[Activity]
Only the lines from the start of the material through the line containing "might be looking" are to be extracted, exactly as they appear.

[Information supplied]
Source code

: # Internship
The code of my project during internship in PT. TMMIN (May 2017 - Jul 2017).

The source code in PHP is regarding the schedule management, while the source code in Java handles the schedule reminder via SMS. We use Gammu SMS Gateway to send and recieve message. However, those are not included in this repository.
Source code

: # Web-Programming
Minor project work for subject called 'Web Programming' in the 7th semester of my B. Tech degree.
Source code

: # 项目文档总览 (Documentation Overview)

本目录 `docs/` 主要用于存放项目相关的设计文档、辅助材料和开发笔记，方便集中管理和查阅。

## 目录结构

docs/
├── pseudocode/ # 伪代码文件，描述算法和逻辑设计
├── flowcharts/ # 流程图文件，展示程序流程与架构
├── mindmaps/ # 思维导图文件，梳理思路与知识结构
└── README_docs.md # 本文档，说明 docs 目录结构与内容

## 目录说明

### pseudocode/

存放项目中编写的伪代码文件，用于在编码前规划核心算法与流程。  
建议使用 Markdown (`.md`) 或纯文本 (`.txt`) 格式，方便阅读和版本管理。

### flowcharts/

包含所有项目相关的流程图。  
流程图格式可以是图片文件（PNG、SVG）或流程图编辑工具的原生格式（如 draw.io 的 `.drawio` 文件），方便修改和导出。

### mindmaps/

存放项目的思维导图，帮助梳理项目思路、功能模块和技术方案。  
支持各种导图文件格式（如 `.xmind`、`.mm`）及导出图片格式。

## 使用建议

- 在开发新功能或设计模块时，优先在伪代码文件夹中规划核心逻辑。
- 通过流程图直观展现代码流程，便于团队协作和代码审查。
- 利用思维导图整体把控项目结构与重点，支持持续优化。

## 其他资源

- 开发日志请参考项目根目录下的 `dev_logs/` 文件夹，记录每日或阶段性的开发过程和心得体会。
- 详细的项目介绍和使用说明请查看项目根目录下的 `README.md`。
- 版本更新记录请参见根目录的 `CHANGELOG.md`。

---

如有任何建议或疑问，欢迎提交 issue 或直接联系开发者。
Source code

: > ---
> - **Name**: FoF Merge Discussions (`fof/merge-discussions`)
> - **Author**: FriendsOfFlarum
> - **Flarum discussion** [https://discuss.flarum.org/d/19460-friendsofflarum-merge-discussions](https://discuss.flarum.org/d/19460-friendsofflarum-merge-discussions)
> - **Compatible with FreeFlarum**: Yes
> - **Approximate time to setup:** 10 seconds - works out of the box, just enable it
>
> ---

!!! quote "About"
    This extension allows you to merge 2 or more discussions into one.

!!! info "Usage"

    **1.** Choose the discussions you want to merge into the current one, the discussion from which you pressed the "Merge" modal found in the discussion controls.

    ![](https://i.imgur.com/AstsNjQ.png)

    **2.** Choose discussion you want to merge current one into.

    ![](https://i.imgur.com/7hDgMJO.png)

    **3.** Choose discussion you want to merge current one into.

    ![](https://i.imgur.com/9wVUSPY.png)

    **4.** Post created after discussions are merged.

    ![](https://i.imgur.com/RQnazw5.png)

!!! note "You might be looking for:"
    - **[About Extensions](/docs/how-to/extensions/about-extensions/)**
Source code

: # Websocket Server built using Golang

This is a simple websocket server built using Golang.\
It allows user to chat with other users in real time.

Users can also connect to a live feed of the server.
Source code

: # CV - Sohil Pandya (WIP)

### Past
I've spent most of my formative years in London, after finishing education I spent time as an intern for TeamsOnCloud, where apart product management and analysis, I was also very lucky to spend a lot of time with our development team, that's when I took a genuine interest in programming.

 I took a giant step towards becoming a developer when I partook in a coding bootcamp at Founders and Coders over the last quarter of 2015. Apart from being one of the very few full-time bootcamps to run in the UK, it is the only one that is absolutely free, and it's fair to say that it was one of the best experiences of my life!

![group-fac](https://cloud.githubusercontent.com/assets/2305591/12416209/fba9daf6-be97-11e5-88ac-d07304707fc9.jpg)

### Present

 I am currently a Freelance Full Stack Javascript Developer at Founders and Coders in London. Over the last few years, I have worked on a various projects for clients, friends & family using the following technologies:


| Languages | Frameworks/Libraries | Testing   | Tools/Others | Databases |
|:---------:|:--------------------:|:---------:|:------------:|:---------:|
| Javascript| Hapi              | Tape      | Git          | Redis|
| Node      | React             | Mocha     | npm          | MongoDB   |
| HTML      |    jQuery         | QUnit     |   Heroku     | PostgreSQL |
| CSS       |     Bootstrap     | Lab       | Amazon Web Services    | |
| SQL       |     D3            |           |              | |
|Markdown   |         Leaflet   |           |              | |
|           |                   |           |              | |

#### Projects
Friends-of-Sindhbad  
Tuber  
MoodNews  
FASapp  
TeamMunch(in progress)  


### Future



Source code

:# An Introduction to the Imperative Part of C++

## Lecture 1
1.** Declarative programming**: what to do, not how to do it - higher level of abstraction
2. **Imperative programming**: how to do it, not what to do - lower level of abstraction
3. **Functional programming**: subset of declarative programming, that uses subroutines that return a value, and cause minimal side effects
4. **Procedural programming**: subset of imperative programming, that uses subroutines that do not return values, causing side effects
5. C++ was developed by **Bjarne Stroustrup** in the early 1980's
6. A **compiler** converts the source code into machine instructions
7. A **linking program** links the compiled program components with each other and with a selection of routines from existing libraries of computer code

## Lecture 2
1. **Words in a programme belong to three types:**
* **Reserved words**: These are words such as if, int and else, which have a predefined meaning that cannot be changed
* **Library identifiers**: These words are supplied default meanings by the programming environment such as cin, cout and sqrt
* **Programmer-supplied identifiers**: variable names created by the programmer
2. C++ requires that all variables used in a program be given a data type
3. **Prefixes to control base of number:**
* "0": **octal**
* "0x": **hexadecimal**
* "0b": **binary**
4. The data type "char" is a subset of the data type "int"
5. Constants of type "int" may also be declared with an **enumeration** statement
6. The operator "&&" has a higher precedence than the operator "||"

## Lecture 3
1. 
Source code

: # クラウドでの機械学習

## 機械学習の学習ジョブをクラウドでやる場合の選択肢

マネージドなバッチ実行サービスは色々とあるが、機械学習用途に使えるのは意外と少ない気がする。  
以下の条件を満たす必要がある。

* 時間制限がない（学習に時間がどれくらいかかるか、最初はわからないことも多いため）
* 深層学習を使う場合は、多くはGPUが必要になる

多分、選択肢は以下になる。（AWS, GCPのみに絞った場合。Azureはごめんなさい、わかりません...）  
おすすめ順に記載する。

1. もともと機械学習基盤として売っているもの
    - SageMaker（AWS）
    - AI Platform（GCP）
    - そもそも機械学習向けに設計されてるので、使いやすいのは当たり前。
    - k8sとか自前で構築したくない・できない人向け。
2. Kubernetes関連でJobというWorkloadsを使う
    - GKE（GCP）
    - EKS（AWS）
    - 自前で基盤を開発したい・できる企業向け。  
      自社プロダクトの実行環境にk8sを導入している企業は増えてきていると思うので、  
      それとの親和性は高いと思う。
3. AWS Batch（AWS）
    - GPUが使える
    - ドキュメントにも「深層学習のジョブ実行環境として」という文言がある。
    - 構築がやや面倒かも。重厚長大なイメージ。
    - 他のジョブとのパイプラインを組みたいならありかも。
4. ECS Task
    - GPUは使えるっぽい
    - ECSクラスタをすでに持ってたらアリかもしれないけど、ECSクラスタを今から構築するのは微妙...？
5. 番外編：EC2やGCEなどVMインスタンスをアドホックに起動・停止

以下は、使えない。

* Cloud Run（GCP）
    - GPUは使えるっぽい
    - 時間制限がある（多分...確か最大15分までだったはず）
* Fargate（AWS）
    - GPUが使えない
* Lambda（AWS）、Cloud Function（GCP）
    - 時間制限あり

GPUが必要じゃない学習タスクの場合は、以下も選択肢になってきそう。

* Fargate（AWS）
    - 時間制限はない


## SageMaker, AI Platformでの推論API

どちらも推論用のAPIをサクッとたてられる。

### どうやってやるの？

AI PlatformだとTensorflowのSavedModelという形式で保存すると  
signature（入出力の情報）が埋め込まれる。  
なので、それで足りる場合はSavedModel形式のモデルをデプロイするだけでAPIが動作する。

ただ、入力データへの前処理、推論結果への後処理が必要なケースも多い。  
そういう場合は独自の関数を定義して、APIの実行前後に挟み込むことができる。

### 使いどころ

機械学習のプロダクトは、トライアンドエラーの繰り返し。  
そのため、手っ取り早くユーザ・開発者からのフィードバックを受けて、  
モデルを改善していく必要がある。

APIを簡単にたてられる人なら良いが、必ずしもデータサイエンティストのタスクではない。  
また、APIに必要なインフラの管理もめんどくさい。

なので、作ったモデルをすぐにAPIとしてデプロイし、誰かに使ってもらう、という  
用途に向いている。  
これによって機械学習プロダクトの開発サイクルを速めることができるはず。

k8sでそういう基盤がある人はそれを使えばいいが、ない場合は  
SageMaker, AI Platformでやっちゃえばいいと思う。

[Your solution]
Source code

: # Internship
The code of my project during internship in PT. TMMIN (May 2017 - Jul 2017).

The source code in PHP is regarding the schedule management, while the source code in Java handles the schedule reminder via SMS. We use Gammu SMS Gateway to send and recieve message. However, those are not included in this repository.
Source code

: # Web-Programming
Minor project work for subject called 'Web Programming' in the 7th semester of my B. Tech degree.
Source code

: # 项目文档总览 (Documentation Overview)

本目录 `docs/` 主要用于存放项目相关的设计文档、辅助材料和开发笔记，方便集中管理和查阅。

## 目录结构

docs/
├── pseudocode/ # 伪代码文件，描述算法和逻辑设计
├── flowcharts/ # 流程图文件，展示程序流程与架构
├── mindmaps/ # 思维导图文件，梳理思路与知识结构
└── README_docs.md # 本文档，说明 docs 目录结构与内容

## 目录说明

### pseudocode/

存放项目中编写的伪代码文件，用于在编码前规划核心算法与流程。  
建议使用 Markdown (`.md`) 或纯文本 (`.txt`) 格式，方便阅读和版本管理。

### flowcharts/

包含所有项目相关的流程图。  
流程图格式可以是图片文件（PNG、SVG）或流程图编辑工具的原生格式（如 draw.io 的 `.drawio` 文件），方便修改和导出。

### mindmaps/

存放项目的思维导图，帮助梳理项目思路、功能模块和技术方案。  
支持各种导图文件格式（如 `.xmind`、`.mm`）及导出图片格式。

## 使用建议

- 在开发新功能或设计模块时，优先在伪代码文件夹中规划核心逻辑。
- 通过流程图直观展现代码流程，便于团队协作和代码审查。
- 利用思维导图整体把控项目结构与重点，支持持续优化。

## 其他资源

- 开发日志请参考项目根目录下的 `dev_logs/` 文件夹，记录每日或阶段性的开发过程和心得体会。
- 详细的项目介绍和使用说明请查看项目根目录下的 `README.md`。
- 版本更新记录请参见根目录的 `CHANGELOG.md`。

---

如有任何建议或疑问，欢迎提交 issue 或直接联系开发者。
Source code

: > ---
> - **Name**: FoF Merge Discussions (`fof/merge-discussions`)
> - **Author**: FriendsOfFlarum
> - **Flarum discussion** [https://discuss.flarum.org/d/19460-friendsofflarum-merge-discussions](https://discuss.flarum.org/d/19460-friendsofflarum-merge-discussions)
> - **Compatible with FreeFlarum**: Yes
> - **Approximate time to setup:** 10 seconds - works out of the box, just enable it
>
> ---

!!! quote "About"
    This extension allows you to merge 2 or more discussions into one.

!!! info "Usage"

    **1.** Choose the discussions you want to merge into the current one, the discussion from which you pressed the "Merge" modal found in the discussion controls.

    ![](https://i.imgur.com/AstsNjQ.png)

    **2.** Choose discussion you want to merge current one into.

    ![](https://i.imgur.com/7hDgMJO.png)

    **3.** Choose discussion you want to merge current one into.

    ![](https://i.imgur.com/9wVUSPY.png)

    **4.** Post created after discussions are merged.

    ![](https://i.imgur.com/RQnazw5.png)

!!! note "You might be looking for:"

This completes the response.